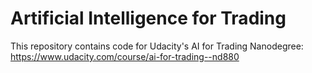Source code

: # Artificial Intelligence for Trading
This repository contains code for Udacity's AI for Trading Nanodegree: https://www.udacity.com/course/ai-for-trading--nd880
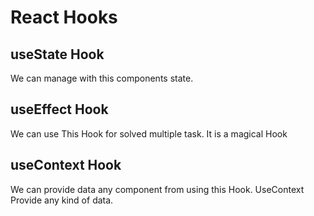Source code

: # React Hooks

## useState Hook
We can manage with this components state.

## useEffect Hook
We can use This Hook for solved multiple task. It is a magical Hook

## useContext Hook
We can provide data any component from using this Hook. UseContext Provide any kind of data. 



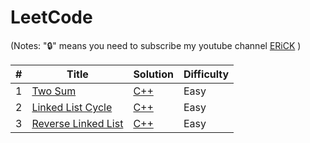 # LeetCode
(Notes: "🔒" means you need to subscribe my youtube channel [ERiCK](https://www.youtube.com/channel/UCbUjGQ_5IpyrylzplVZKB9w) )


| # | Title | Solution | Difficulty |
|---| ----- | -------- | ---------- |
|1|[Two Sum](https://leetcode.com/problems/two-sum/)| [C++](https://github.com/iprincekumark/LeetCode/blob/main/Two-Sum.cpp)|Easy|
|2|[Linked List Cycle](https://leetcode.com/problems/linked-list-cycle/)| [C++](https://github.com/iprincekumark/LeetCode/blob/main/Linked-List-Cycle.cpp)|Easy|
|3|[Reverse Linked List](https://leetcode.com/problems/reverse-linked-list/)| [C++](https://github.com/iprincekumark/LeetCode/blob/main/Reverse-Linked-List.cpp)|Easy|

*****

▸ Directions
Except for the pictures, copy every line of the records above exactly.

▸ Answer to this problem
Source code

: # Artificial Intelligence for Trading
This repository contains code for Udacity's AI for Trading Nanodegree: https://www.udacity.com/course/ai-for-trading--nd880
Source code

: # React Hooks

## useState Hook
We can manage with this components state.

## useEffect Hook
We can use This Hook for solved multiple task. It is a magical Hook

## useContext Hook
We can provide data any component from using this Hook. UseContext Provide any kind of data. 



 # LeetCode
(Notes: "🔒" means you need to subscribe my youtube channel [ERiCK](https://www.youtube.com/channel/UCbUjGQ_5IpyrylzplVZKB9w) )


| # | Title | Solution | Difficulty |
|---| ----- | -------- | ---------- |
|1|[Two Sum](https://leetcode.com/problems/two-sum/)| [C++](https://github.com/iprincekumark/LeetCode/blob/main/Two-Sum.cpp)|Easy|
|2|[Linked List Cycle](https://leetcode.com/problems/linked-list-cycle/)| [C++](https://github.com/iprincekumark/LeetCode/blob/main/Linked-List-Cycle.cpp)|Easy|
|3|[Reverse Linked List](https://leetcode.com/problems/reverse-linked-list/)| [C++](https://github.com/iprincekumark/LeetCode/blob/main/Reverse-Linked-List.cpp)|Easy|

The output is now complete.